I don’t like that duplication though, because I have to make sure the two model files are otherwise identical. And I have to compile two models (or be commenting/uncommenting lines and compiling each case).
Is there any preferred pattern for dealing with this situation? E.g.,
I wonder if I could introduce a Boolean variable in my data block that switches on/off whether I want to fix the parameter mu. And some add some logic in the data and parameters block that use that Boolean to decide whether to declare mu as a parameter or as data.
I’m not sure about this, as the parameter and data block don’t allow much other than declarations. Can we do something fancy by using size 0 arrays?
I wonder if just setting the lower and upper values of mu as a parameter would be advisable, e.g., to set mu = 0
real<lower=0, upper=0> mu;
or maybe upper = 0 + epsilon. These bounds could be stored in the data file so that it could be chosen at runtime.
I would be interested in the answer to your first question too. My workflow keeps getting overly complicated and any best practise advice would be welcome!
You could specify an additional integer input ‘fix_mu’ in your data block that can be either 0 or 1. Then use ‘fix_mu’ in your parameter block to define the length of your parameter vector mu, and in the model block in an if statement to use either the parameter mu or a fixed value of mu that you supply via the data block.
You can join @andrewgelman in urging us to build in something to clamp parameters.
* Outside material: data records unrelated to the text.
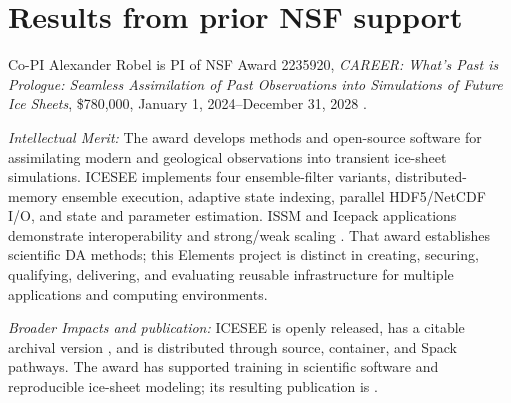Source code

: \section{Results from prior NSF support}

Co-PI Alexander Robel is PI of NSF Award 2235920,
\textit{CAREER: What's Past is Prologue: Seamless Assimilation of Past
Observations into Simulations of Future Ice Sheets}, \$780,000, January 1,
2024--December 31, 2028 \citep{nsf2235920}.

\textit{Intellectual Merit:} The award develops methods and open-source
software for assimilating modern and geological observations into transient
ice-sheet simulations. ICESEE implements four ensemble-filter variants,
distributed-memory ensemble execution, adaptive state indexing, parallel
HDF5/NetCDF I/O, and state and parameter estimation. ISSM and Icepack
applications demonstrate interoperability and strong/weak scaling
\citep{kyanjo2026icesee}. That award establishes scientific DA methods; this
Elements project is distinct in creating, securing, qualifying, delivering,
and evaluating reusable infrastructure for multiple applications and
computing environments.

\textit{Broader Impacts and publication:} ICESEE is openly released, has a
citable archival version \citep{kyanjo2026zenodo}, and is distributed through
source, container, and Spack pathways. The award has supported training in
scientific software and reproducible ice-sheet modeling; its resulting
publication is \cite{kyanjo2026icesee}.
There is not an elegant way to do it now.
Yes, using sizes is what rstanarm does. You can also use includes to keep most of the model and only change part of it. To do it with sizing, you can do this, which is what @LucC was suggesting:
data {
int<lower=0, upper=1> mu_is_data;
array[mu_is_data] mu_val;
...
parameters {
array[1 - mu_is_data] mu_param;
...
transformed parameters {
real mu = mu_is data ? mu_val[1] : mu_param[1];
...
Then you specify mu_is_data = 1 as data and give mu_val as a 1D array in the input data to fix it. If you have mu_is_data = 0 then mu_param becomes a 1D array. You can also put the definition of mu down in the model block if you don’t want to output it every iteration.
This won’t work because of the way Stan works on the unconstrained scale. For a constrained real value, it takes an unconstrained value mu_ucnonstrained and transforms to mu = 0 + (0 - 0) * inv_logit(mu_unconstrained). This leads to an improper uniform distribution on mu_unconstrained because its value has no effect on the value of mu and there are no gradients to keep it well behaved.
Just a linguistic comment, which I know Bob will appreciate:
We should say that we are “clamping” or “pinning” parameters, not that we are “fixing” them. I say this first because “fix” sounds like something was broken and needs to be fixed, also, and more importantly, because I want to avoid confusion with the already-overloaded term “fixed effects.” So, “clamp” or “pin,” please!
Thank you for your comments. The size-0 array solution isn’t as bad as I feared, that’s what I will go with for now.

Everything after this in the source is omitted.